グラフ9はファイナンスが意思決定に関与することが重要と感じている活動と実際の関与状況を調査した結果である。
重要性の認識と実際の関与の仕方には大きなかい離がない反面、関心も低く関与実態も低い領域との差が大きいことがわかる。

CFO自身が、経理財務部門が関与すべき、と考える領域は、M&A・事業売却、設備投資計画、新規事業開発の3領域が上がっており、その各々に関与ができていると回答している。
他方で、マーケティング・販売、あるいは研究開発や生産・調達の分野には関心も低く関与実態も低い。
これらの回答からは、個別領域の意思決定と言うよりは、損益やキャッシュフローに与えるインパクトの有無により関与が決定されているのではないかと推測される。

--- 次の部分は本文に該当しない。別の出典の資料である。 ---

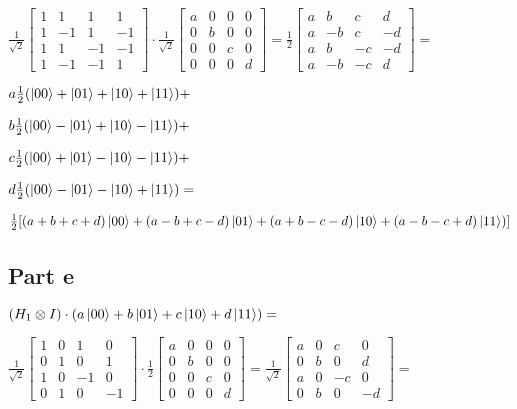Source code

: \documentclass{article}
\begin{document}
\medskip
$
\frac1{\sqrt2}
\begin{bmatrix}
1 & 1 & 1 & 1\\
1 & -1 & 1 & -1\\
1 & 1 & -1 & -1\\
1 & -1 & -1 & 1
\end{bmatrix}
\cdot
\frac1{\sqrt2}
\begin{bmatrix}
a & 0 & 0 & 0\\
0 & b & 0 & 0\\
0 & 0 & c & 0\\
0 & 0 & 0 & d
\end{bmatrix}
=
\frac12
\begin{bmatrix}
a & b & c & d\\
a & -b & c & -d\\
a & b & -c & -d\\
a & -b & -c & d
\end{bmatrix} = $
\medskip

\smallskip
$a\frac12(\ket{00}+\ket{01}+\ket{10}+\ket{11}) + $

\smallskip
$b\frac12(\ket{00}- \ket{01}+\ket{10}- \ket{11}) + $

\smallskip
$c\frac12(\ket{00}+\ket{01}- \ket{10}- \ket{11}) + $

\smallskip
$d\frac12(\ket{00}- \ket{01}- \ket{10}+\ket{11}) = $

\smallskip
$\frac12[(a+b+c+d)\ket{00} + (a-b+c-d)\ket{01} + (a+b-c-d)\ket{10} + (a-b-c+d)\ket{11})]$


\subsection{Part e}

$(H_1\otimes I)\cdot(a\ket{00} + b\ket{01} + c\ket{10} + d\ket{11}) = $

\medskip
$
\frac1{\sqrt2}
\begin{bmatrix}
1 & 0 & 1 & 0\\
0 & 1 & 0 & 1\\
1 & 0 & -1 & 0\\
0 & 1 & 0 & -1
\end{bmatrix}
\cdot
\frac12
\begin{bmatrix}
a & 0 & 0 & 0\\
0 & b & 0 & 0\\
0 & 0 & c & 0\\
0 & 0 & 0 & d
\end{bmatrix}
=
\frac1{\sqrt2}
\begin{bmatrix}
a & 0 & c & 0\\
0 & b & 0 & d\\
a & 0 & -c & 0\\
0 & b & 0 & -d
\end{bmatrix} = $
\medskip
\end{document}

ファイナンスが意思決定に関与するために重要と思われる能力と実際の充足状況

グラフ11はファイナンス組織のタレント・能力を調査した結果である。戦略的思考や分析力、ビジネス理解が重要視されていながらも、現場レベルではそのようなスキルを持った人材が不足していることがわかる。

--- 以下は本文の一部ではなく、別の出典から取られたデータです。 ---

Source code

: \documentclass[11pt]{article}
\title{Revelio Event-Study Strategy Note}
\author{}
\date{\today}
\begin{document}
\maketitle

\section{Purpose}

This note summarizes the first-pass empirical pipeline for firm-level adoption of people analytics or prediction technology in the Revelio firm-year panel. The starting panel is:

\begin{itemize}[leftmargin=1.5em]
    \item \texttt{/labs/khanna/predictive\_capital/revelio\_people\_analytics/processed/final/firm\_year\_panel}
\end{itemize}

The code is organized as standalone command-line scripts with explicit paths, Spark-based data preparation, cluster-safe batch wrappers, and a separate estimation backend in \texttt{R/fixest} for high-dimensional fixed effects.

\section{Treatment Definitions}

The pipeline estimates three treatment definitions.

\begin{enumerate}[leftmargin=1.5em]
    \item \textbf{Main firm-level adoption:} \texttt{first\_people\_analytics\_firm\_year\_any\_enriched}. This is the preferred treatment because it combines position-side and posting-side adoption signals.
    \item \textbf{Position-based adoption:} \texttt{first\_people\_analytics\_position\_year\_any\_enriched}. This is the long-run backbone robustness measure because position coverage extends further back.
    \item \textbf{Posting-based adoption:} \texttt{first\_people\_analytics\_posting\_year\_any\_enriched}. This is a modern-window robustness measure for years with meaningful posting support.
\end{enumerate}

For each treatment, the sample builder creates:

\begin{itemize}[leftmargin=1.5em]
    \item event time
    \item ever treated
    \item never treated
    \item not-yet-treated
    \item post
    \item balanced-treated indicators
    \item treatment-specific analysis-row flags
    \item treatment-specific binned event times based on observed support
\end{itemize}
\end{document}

経理・財務部門が戦略的な意思決定に寄与していく上で、もっとも必要とされるが、充足されてない、と答えているものに、企業戦略・事業戦略に関する知識と自社のビジネスモデルや収益構造への理解の2点が目立っている。自社のオペレーションに関する理解という項目は重要でありまた充足されている、と回答されていることと対照的で、これはおそらく、表層の理解にとどまっていて、もっと深く戦略や事業構造の中身に踏み込んだ理解が必要と感じているCFOが多いのかもしれない。

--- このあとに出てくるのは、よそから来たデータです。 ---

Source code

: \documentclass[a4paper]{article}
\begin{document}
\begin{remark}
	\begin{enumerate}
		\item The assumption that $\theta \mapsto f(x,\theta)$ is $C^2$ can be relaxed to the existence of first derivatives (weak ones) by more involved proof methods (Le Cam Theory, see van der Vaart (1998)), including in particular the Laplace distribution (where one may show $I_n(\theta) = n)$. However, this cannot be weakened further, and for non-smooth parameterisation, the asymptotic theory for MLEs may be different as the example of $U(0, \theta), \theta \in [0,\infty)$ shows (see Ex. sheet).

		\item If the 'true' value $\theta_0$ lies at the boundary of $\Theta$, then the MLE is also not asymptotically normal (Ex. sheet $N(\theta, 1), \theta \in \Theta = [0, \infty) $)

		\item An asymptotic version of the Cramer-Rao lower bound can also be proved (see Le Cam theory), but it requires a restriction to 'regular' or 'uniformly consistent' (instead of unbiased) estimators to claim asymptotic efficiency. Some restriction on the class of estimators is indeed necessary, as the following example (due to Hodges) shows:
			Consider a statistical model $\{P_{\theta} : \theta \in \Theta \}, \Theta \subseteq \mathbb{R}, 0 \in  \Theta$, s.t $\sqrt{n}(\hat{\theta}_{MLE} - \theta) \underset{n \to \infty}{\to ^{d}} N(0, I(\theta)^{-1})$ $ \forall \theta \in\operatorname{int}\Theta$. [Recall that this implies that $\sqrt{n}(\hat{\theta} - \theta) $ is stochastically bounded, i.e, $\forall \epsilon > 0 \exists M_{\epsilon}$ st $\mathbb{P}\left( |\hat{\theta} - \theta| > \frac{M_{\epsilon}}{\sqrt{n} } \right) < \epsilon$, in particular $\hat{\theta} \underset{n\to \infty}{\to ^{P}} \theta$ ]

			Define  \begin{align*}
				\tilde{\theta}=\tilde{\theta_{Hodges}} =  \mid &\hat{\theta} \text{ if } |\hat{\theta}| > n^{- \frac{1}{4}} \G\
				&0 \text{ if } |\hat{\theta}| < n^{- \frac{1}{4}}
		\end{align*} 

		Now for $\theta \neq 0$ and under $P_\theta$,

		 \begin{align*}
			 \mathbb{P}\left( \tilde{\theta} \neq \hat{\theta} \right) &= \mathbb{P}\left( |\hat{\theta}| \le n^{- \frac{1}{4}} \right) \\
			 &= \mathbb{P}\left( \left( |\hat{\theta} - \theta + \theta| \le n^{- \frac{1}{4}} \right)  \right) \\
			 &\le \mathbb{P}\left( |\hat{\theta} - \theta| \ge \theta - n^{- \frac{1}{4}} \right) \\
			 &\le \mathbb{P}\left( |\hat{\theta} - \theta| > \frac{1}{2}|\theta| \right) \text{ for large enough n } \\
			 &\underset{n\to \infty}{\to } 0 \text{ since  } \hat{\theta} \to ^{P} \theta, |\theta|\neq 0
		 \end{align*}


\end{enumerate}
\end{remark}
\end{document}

重要か、という点ではやや下位に位置するがCFOが求めるほどにメンバーの能力が不足しているのが社内にネットワークを構築し、リーダーシップを発揮して社内をまとめて、交渉していく能力だ。このあたりは、“真面目”ではあるが事業の中になかなか入っていけない日本企業の経理マンの典型を見る思いがする。
イノベーティブ思考に至っては、充足度「0」というのが目に痛い。

自社ビジネスを理解し、数字を操るのは得意だが、能動的な働きかけを行う際に必要となる項目e~jの充足度が低いのは、受け身のワークスタイルの表れではないだろうか。